Ottawa Poems (Weed/flower Press, Kitchener, 1966) was published by the poet, publisher and antiquarian book dealer Nelson Ball.
At 52 pages, Hawkins (Nil Press, Ottawa, 1966) collected Bill’s short poems from the previous three years, post-Vancouver. Cleverly designed by Bob Rosewarne at his Nil Press, the poems looking raw in typewriter font, as if yanked straight from the manuscript, the book again received distribution through Shirley Leishman Books.
The Gift of Space: Selected Poems 1960-1970 (New Press, Toronto, 1971) is a hardcover, unpaginated, with another great cover drawing by Chris Wells.
Bill published a slim volume (32 pages) called The Madman’s War (S.A.W. Publications, Ottawa, 1974)
Dancing Alone: Selected Poems 1960-1990, with a preface by Bruce Cockburn and an introduction by Roy MacSkimming was published by Broken Jaw Press Cauldron Books , 2005.

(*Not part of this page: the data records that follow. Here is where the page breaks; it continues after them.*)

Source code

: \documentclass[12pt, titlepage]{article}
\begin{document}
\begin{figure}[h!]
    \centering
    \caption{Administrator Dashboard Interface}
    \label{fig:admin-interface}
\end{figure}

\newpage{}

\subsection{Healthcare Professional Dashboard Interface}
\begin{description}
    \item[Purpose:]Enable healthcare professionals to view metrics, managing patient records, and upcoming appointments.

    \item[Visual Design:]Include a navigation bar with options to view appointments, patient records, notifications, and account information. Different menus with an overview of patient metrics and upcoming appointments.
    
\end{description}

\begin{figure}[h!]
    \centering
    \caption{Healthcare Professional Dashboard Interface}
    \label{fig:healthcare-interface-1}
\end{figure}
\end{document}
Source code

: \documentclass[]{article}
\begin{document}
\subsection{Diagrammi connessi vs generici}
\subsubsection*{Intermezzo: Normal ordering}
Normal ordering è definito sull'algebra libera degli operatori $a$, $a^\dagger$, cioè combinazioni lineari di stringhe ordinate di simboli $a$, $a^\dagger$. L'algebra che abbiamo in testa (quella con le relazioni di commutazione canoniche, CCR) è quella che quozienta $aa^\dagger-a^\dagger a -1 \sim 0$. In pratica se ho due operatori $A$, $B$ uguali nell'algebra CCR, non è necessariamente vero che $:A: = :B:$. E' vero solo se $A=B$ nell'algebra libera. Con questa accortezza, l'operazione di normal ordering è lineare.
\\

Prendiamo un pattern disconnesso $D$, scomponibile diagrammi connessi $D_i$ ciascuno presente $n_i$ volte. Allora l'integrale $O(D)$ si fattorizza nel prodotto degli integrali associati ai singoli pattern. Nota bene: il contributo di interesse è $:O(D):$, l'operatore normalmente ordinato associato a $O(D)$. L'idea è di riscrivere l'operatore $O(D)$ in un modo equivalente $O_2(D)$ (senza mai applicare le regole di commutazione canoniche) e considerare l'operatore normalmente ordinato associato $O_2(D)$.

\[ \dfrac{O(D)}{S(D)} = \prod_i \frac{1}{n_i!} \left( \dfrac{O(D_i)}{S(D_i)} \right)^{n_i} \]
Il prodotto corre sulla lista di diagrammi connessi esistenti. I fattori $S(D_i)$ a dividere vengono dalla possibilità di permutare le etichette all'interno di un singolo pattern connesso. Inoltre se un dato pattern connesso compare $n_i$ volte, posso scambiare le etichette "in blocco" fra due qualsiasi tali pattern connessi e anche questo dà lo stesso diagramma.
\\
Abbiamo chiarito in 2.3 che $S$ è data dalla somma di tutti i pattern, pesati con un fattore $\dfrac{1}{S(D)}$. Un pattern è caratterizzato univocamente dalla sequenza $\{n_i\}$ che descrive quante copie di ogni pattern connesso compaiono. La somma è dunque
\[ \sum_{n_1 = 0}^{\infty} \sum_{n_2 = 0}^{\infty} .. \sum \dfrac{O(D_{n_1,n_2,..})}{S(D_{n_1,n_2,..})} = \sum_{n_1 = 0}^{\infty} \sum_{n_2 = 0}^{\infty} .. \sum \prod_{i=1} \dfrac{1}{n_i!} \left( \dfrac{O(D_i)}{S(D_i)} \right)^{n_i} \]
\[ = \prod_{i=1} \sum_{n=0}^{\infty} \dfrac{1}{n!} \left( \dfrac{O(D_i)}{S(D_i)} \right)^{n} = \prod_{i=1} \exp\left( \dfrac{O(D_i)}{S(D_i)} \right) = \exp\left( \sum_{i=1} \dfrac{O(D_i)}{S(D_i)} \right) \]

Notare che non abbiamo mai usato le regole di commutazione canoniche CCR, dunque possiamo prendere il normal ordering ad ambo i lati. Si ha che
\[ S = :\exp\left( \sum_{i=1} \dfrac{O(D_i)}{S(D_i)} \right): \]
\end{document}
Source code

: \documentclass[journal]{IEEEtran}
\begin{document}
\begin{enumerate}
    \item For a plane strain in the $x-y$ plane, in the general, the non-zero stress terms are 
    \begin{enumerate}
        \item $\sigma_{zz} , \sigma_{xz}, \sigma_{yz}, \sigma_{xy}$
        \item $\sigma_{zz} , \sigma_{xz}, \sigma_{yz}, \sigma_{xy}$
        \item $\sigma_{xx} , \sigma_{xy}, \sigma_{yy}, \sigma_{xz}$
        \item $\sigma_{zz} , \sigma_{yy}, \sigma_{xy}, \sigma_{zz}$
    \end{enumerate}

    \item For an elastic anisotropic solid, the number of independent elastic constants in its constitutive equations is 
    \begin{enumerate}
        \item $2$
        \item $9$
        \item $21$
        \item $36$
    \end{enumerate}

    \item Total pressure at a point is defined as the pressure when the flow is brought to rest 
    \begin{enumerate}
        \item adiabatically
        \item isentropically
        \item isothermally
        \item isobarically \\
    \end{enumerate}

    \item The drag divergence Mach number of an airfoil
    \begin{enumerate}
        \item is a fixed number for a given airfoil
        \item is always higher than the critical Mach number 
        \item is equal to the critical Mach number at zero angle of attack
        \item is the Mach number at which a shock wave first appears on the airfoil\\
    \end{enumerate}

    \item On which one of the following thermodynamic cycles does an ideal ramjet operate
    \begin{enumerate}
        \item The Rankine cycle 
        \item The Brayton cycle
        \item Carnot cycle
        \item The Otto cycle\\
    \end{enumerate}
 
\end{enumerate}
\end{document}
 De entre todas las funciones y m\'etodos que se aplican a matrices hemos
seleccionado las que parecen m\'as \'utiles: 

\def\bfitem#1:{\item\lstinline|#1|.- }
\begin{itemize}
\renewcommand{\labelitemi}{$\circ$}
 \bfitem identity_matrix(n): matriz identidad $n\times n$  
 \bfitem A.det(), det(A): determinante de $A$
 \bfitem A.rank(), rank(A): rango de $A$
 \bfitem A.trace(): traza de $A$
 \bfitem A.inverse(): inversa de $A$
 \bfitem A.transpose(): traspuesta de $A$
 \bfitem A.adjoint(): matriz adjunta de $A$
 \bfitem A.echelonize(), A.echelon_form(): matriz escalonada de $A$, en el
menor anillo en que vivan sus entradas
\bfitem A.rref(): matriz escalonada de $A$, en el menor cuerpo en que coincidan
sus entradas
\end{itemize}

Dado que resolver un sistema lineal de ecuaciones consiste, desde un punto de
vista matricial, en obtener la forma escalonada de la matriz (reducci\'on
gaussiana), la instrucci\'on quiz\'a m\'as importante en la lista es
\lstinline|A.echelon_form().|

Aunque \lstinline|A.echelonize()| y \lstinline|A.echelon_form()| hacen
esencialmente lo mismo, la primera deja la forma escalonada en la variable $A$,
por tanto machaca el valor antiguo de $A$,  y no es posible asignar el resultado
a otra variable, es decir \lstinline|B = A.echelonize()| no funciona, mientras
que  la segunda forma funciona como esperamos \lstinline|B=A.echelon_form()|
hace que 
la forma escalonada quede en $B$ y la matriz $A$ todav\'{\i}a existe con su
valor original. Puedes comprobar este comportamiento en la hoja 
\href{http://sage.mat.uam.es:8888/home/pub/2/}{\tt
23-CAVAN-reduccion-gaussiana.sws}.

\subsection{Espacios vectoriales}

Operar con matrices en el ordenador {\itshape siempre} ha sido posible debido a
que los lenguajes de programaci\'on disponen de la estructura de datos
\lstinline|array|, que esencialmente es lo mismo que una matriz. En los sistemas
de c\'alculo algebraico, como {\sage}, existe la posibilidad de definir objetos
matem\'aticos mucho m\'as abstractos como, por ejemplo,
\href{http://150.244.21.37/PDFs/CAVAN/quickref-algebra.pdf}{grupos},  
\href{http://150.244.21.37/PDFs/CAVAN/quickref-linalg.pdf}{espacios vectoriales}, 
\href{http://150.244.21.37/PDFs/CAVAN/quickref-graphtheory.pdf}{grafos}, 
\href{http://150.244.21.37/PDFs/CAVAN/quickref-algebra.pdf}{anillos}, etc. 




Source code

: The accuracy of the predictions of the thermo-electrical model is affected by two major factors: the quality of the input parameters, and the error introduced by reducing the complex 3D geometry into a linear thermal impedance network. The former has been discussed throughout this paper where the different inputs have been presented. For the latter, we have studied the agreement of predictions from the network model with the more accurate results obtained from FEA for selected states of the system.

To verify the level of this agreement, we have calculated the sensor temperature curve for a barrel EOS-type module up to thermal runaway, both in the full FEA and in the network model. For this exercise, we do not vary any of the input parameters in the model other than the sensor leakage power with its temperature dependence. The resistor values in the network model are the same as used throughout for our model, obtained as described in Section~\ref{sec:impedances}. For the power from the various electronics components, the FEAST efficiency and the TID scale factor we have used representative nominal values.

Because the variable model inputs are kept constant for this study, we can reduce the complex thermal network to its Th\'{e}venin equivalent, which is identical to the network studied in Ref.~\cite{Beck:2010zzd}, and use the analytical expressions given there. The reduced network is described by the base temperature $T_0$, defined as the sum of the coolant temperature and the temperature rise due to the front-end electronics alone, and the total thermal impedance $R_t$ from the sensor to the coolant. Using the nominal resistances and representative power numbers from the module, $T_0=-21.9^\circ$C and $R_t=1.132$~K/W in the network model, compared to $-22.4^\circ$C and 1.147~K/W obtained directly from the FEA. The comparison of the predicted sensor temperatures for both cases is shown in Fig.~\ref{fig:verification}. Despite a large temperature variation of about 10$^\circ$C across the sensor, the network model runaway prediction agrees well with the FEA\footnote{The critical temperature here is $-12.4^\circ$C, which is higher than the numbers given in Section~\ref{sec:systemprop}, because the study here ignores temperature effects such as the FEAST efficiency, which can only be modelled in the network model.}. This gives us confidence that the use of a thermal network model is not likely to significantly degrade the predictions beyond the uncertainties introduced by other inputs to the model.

In 2007 and 2008, editor/publisher rob mclennan’s long-running above/ground press released the chapbook the black prince of bank street and selected poems in Peter F. Yacht Club #11 May 2008 (Edmonton issue, part two). Poems by Hawkins appeared in the ottawater online poetry annuals, issue 0.1, January 2005 and issue 3.0, January 2007.
Sweet & Sour Nothings was to be William Hawkins’ seventh book of poems. Announced in February 1980, the only appearance of these poems followed later in the year in an issue of Anthos Anthology. Following this appearance, and a subsequent broadside (“Still Life”), Hawkins entered a period of extended publishing silence lasting until 2004. No material from Sweet & Sour Nothings appeared in 2005’s Dancing Alone (Broken Jaw), and it is not recorded in existing bibliographies or essays.
Apt. 9 Press is privileged to be (re)publishing the long-lost Hawkins’ Sweet & Sour Nothings, coinciding with the October 2010 release of the Wm Hawkins Folio. The folio began as a bibliographic project, intended to document as completely as possible William Hawkins’ catalogue of work. During the research and writing of the descriptive bibliography which now comprises half of the folio, William Hawkins gave his blessing to reproduce several of the legendary poster poems of the 1960s.
In March 2013, William Hawkins was inducted in VERSeOttawa's Hall of Honour in recognition of his contribution to the Ottawa poetry community.